Ho letto “La ballata di Adam Henry” di Ian McEwan

Fiona Maye è giudice dell’Alta Corte britannica in servizio alla Sezione Famiglia. E’ sposata da trentacinque anni sempre con Jack, senza figli, dai conoscenti è definita come una donna  che ha “divino distacco, diabolica perspicacia e una bellezza che non sfiorisce”. Come giudice ha svolto la sua carriera occupandosi di feroci dissidi coniugali, di affidamenti di figli, di questioni patrimoniali tra coniugi, esercitando sempre ragionevolezza e buon senso laddove invece imperversa l’irrazionalità.
E i figli? Pedine di una scacchiera, moneta di scambio pronta all’uso da parte di madri, vittime di abbandoni economici o affettivi da parte di padri; pretesti per lo scambio di accuse di maltrattamenti reali o più o meno cinicamente inventati…
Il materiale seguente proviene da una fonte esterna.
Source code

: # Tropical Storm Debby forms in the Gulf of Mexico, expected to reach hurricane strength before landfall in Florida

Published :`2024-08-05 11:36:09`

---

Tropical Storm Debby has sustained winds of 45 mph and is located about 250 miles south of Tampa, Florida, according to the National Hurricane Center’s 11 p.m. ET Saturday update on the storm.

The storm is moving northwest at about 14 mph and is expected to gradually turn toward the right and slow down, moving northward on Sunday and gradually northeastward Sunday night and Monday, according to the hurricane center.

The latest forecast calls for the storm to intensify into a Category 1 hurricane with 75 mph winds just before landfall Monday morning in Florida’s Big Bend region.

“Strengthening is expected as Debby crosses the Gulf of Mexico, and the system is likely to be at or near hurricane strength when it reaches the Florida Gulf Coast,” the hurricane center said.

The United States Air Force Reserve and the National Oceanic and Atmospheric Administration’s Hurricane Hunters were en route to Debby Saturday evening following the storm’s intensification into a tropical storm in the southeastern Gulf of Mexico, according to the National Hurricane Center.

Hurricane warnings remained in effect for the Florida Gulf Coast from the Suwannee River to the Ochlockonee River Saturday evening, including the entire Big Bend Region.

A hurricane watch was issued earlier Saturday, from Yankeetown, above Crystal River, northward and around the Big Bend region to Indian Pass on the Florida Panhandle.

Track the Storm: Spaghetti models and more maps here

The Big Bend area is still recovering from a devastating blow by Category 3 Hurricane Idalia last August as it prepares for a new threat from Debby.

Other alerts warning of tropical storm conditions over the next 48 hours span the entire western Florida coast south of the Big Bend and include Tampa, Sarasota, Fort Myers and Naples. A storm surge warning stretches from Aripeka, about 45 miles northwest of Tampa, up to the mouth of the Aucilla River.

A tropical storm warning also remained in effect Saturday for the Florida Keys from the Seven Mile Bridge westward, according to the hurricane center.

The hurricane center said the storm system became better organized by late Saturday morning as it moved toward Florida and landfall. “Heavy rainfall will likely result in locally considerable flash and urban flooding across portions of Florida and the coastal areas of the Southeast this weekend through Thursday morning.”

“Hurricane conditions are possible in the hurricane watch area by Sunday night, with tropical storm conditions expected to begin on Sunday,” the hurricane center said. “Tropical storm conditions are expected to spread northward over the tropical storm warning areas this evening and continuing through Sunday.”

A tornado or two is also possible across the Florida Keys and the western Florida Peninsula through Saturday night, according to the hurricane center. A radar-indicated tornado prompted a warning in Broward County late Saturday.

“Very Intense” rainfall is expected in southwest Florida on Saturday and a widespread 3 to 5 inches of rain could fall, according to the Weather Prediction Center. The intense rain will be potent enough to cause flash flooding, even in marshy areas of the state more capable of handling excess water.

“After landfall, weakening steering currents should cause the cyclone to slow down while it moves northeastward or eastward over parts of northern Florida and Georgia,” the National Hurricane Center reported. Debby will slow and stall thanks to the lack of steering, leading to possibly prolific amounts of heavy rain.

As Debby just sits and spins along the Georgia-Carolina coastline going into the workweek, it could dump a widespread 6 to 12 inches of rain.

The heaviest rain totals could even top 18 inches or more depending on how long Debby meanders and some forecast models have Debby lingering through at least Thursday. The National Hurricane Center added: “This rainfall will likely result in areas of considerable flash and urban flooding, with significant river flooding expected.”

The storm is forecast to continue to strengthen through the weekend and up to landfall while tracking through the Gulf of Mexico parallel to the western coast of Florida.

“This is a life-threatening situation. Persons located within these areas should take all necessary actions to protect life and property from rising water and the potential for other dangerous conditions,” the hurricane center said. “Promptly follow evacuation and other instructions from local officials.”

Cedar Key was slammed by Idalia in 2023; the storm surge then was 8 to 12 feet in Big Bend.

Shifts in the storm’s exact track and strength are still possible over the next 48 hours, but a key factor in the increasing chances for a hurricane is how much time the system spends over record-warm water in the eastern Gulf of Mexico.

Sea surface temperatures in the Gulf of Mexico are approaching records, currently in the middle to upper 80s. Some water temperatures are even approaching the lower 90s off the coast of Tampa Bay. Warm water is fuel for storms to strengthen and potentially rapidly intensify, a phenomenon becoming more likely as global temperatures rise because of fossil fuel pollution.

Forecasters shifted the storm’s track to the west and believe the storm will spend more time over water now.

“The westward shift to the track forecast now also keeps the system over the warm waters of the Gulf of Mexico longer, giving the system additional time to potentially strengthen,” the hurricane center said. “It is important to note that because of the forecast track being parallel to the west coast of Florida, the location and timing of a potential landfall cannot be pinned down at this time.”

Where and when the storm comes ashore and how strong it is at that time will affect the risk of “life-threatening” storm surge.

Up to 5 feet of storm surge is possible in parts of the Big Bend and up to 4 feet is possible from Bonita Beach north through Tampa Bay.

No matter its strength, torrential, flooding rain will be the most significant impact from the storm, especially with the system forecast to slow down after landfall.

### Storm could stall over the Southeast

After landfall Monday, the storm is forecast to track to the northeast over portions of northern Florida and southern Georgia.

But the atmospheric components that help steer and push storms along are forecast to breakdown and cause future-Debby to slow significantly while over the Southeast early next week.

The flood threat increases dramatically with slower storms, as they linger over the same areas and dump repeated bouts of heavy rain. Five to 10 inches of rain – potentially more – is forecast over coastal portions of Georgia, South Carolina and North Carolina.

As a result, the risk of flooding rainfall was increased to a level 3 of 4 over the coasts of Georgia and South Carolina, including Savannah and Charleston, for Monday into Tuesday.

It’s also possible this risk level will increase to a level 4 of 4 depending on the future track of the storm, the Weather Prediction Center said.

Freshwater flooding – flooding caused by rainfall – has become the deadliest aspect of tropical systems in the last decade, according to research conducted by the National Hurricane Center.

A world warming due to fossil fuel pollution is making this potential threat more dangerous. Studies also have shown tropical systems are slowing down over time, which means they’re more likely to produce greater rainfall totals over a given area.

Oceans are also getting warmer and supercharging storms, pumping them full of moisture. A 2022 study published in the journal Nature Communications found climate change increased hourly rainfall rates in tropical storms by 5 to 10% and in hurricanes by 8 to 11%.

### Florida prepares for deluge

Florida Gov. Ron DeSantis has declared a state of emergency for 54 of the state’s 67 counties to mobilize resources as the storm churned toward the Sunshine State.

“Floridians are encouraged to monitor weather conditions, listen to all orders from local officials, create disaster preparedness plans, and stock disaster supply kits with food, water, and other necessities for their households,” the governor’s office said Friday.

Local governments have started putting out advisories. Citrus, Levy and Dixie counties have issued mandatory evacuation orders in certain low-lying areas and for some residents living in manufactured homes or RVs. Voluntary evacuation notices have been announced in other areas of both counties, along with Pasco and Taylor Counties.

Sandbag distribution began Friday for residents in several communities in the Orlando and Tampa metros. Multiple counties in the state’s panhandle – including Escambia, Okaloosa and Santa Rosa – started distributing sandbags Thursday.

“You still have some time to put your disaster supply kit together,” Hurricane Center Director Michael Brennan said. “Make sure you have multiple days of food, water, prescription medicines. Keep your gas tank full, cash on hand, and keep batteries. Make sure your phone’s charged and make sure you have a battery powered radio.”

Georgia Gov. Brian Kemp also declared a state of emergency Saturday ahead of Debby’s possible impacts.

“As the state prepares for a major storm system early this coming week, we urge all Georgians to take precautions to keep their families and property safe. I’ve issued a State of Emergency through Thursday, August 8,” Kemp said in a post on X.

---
Dedita totalmente al lavoro, Fiona ha forse trascurato il suo rapporto di coppia e se ne rende conto nel momento in cui il marito le confessa candidamente di vivere una felice relazione con una esperta di statistica ventottenne per cui le chiede comprensione: “Ne ho bisogno. Ho cinquantanove anni. E’ la mia ultima occasione. Sull’aldilà non ho ancora raccolto prove inc0nfutabili”.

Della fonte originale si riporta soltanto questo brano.